> [Task description]: Starting at the line with "element value. This", retype each line exactly up to and including the final line of the records below.

> [Extracted material]:
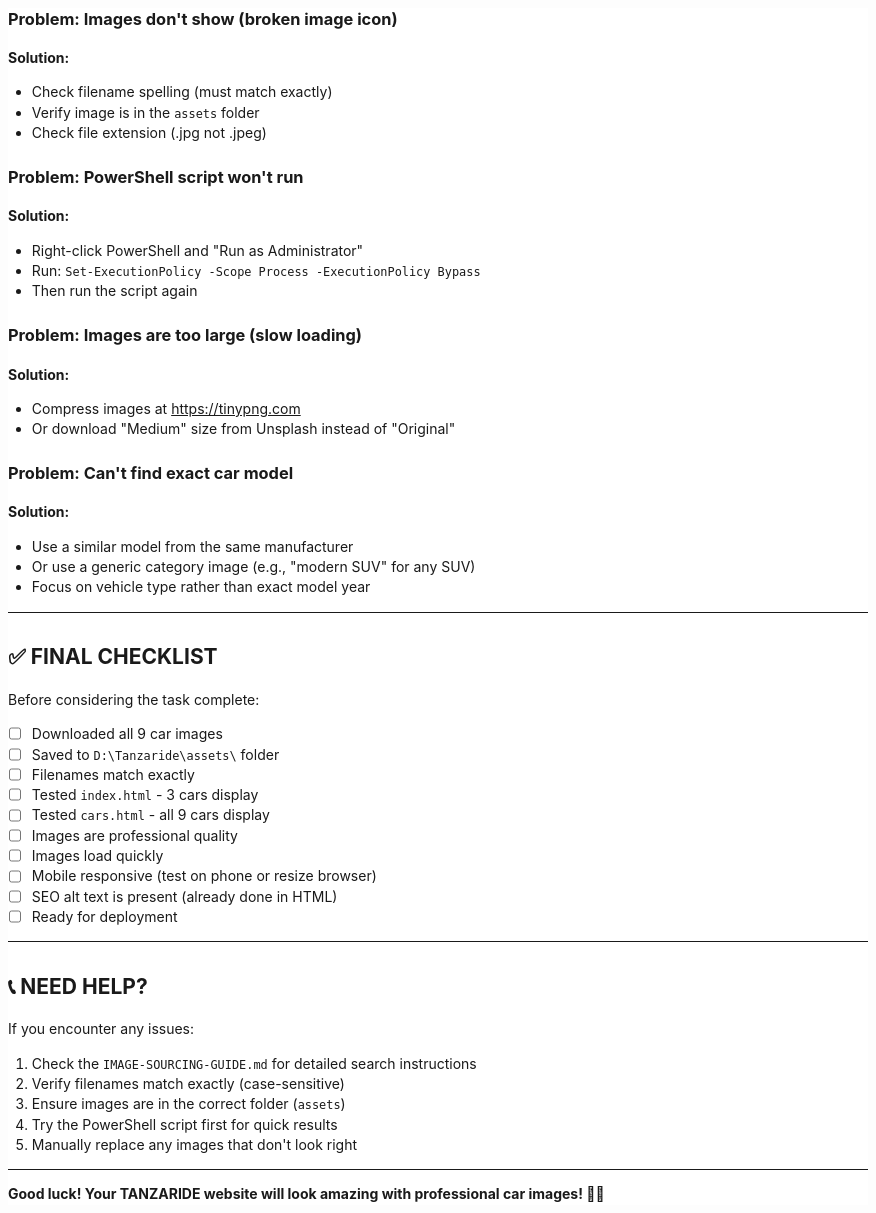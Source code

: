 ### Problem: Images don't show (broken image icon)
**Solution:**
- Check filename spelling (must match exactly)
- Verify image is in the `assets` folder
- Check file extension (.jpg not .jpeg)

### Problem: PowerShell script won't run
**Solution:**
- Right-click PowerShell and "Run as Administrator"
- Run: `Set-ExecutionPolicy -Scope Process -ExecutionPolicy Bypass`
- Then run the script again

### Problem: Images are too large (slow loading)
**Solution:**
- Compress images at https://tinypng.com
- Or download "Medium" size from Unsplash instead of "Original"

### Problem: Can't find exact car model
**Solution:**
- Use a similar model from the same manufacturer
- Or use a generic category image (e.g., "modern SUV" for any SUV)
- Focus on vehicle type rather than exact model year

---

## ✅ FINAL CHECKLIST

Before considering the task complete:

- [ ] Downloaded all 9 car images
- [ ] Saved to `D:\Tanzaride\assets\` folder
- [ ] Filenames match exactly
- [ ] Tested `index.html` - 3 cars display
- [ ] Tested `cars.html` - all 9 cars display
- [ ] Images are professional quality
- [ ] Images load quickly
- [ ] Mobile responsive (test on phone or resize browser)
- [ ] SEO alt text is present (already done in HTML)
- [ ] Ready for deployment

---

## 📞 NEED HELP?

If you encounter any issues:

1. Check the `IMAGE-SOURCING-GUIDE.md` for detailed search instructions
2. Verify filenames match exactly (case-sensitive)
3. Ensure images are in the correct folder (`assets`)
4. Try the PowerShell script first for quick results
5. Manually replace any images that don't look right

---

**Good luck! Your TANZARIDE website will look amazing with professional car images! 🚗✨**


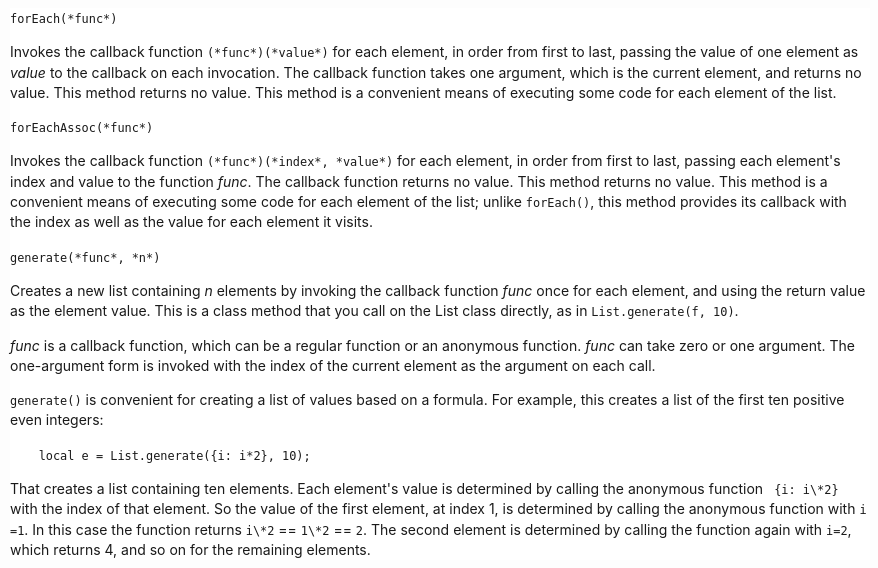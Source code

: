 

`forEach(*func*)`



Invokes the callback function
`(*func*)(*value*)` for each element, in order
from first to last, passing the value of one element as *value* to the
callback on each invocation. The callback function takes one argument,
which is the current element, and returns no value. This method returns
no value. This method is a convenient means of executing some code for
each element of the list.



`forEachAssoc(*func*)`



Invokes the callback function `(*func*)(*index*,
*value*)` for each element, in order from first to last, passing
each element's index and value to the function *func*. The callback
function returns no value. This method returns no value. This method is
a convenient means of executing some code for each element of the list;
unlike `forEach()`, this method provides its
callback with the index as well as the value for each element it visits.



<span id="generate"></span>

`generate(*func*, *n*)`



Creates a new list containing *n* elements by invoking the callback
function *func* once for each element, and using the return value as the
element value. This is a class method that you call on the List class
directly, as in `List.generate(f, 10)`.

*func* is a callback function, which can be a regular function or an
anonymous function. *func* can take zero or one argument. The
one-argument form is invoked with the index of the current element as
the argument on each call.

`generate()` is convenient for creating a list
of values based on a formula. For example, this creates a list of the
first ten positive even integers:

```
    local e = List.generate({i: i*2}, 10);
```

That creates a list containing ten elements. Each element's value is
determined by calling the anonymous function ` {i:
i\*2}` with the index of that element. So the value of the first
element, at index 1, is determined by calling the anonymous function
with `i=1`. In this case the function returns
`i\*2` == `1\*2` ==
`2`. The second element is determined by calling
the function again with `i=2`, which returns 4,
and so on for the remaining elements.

> [Exercise result]:
element value. This is a class method that you call on the List class
directly, as in `List.generate(f, 10)`.

*func* is a callback function, which can be a regular function or an
anonymous function. *func* can take zero or one argument. The
one-argument form is invoked with the index of the current element as
the argument on each call.

`generate()` is convenient for creating a list
of values based on a formula. For example, this creates a list of the
first ten positive even integers:

```
    local e = List.generate({i: i*2}, 10);
```

That creates a list containing ten elements. Each element's value is
determined by calling the anonymous function ` {i:
i\*2}` with the index of that element. So the value of the first
element, at index 1, is determined by calling the anonymous function
with `i=1`. In this case the function returns
`i\*2` == `1\*2` ==
`2`. The second element is determined by calling
the function again with `i=2`, which returns 4,
and so on for the remaining elements.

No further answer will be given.